By Emma Chance | Celebrity | September 13, 2024 |
By Emma Chance | Celebrity | September 13, 2024 |
Lucy Hale first started opening up about her struggles with alcoholism and her journey to sobriety last year, when she admitted that she started drinking at a young age and went to rehab for the first time when she was 23, while she was filming Pretty Little Liars. Now, she’s been sober for nearly three years and will be honored this weekend with “the Humanitarian Award at the 34th annual awards luncheon at Friendly House, an L.A.-based addiction recovery center.” (The Hollywood Reporter)
“When I got sober, my intention was never to be the poster child of sobriety,” Hale recently told PEOPLE. “But when I began speaking about it, it came from a place of needing to heal and take my power back.” She says her sobriety is still sometimes “painful and uncomfortable,” though.
“I still have to make the choice every day like, ‘OK, today I’m staying sober and today I’m choosing me,’ but that goes deeper than just not drinking,” she explained. “I can’t believe I’m at a place in my life where I can talk about the things that used to bring me so much shame.”
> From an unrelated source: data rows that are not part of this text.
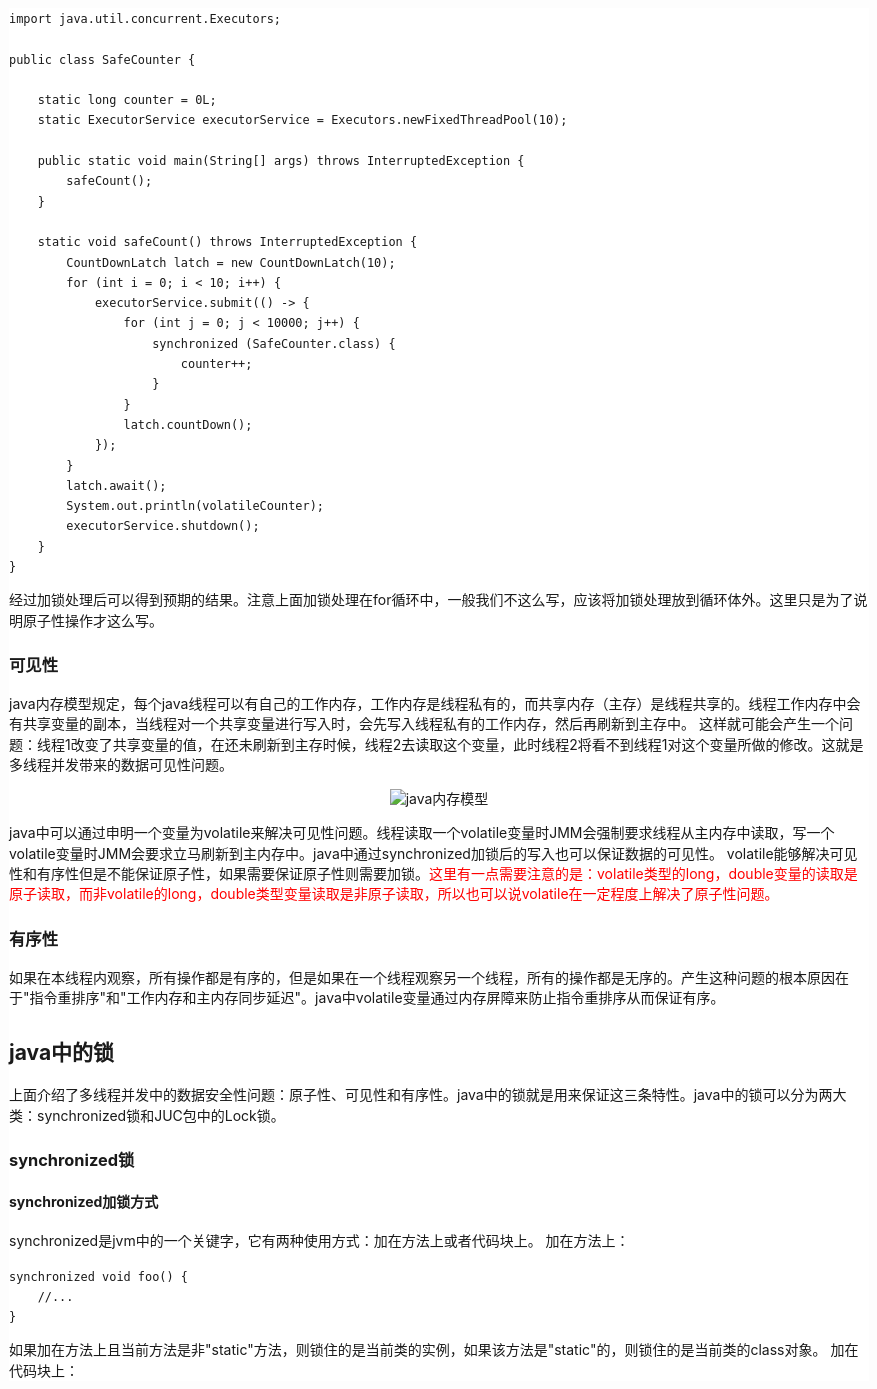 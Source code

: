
```
import java.util.concurrent.Executors;

public class SafeCounter {

    static long counter = 0L;
    static ExecutorService executorService = Executors.newFixedThreadPool(10);

    public static void main(String[] args) throws InterruptedException {
        safeCount();
    }

    static void safeCount() throws InterruptedException {
        CountDownLatch latch = new CountDownLatch(10);
        for (int i = 0; i < 10; i++) {
            executorService.submit(() -> {
                for (int j = 0; j < 10000; j++) {
                    synchronized (SafeCounter.class) {
                        counter++;
                    }
                }
                latch.countDown();
            });
        }
        latch.await();
        System.out.println(volatileCounter);
        executorService.shutdown();
    }
}
```
经过加锁处理后可以得到预期的结果。注意上面加锁处理在for循环中，一般我们不这么写，应该将加锁处理放到循环体外。这里只是为了说明原子性操作才这么写。
### 可见性
java内存模型规定，每个java线程可以有自己的工作内存，工作内存是线程私有的，而共享内存（主存）是线程共享的。线程工作内存中会有共享变量的副本，当线程对一个共享变量进行写入时，会先写入线程私有的工作内存，然后再刷新到主存中。
这样就可能会产生一个问题：线程1改变了共享变量的值，在还未刷新到主存时候，线程2去读取这个变量，此时线程2将看不到线程1对这个变量所做的修改。这就是多线程并发带来的数据可见性问题。

<div align="center">
    <img src="{{ site.url }}/images/posts/java/jmm.png" alt="java内存模型"/>
</div>

java中可以通过申明一个变量为volatile来解决可见性问题。线程读取一个volatile变量时JMM会强制要求线程从主内存中读取，写一个volatile变量时JMM会要求立马刷新到主内存中。java中通过synchronized加锁后的写入也可以保证数据的可见性。
volatile能够解决可见性和有序性但是不能保证原子性，如果需要保证原子性则需要加锁。<font color="#FF0000">这里有一点需要注意的是：volatile类型的long，double变量的读取是原子读取，而非volatile的long，double类型变量读取是非原子读取，所以也可以说volatile在一定程度上解决了原子性问题。</font>
### 有序性
如果在本线程内观察，所有操作都是有序的，但是如果在一个线程观察另一个线程，所有的操作都是无序的。产生这种问题的根本原因在于"指令重排序"和"工作内存和主内存同步延迟"。java中volatile变量通过内存屏障来防止指令重排序从而保证有序。

## java中的锁
上面介绍了多线程并发中的数据安全性问题：原子性、可见性和有序性。java中的锁就是用来保证这三条特性。java中的锁可以分为两大类：synchronized锁和JUC包中的Lock锁。
### synchronized锁
#### synchronized加锁方式
synchronized是jvm中的一个关键字，它有两种使用方式：加在方法上或者代码块上。
加在方法上：
```
synchronized void foo() {
    //...
}
```
如果加在方法上且当前方法是非"static"方法，则锁住的是当前类的实例，如果该方法是"static"的，则锁住的是当前类的class对象。
加在代码块上：
```
```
She also says her fame and career as an actor ultimately played a part in saving her.
“Without my career and without that creative outlet, I don’t know if I would’ve made it,” she said, referring specifically to her best-known work, PLL. “I think that show and my love of what I do was my North Star truly, it really gave me purpose, and still gives me purpose. But I was constantly in this cycle of extreme depression and anxiety while having to show up to work and be on. And that ‘being on’ fueled even more drinking…I was caught in this cycle that I couldn’t get out of.”
This is a conversation that comes up a lot with celebrities who struggle with addiction, especially those who started acting or became famous at a young age. Hale adds an interesting layer that doesn’t always get air time: fame is pressure, yes, but it can also be purpose.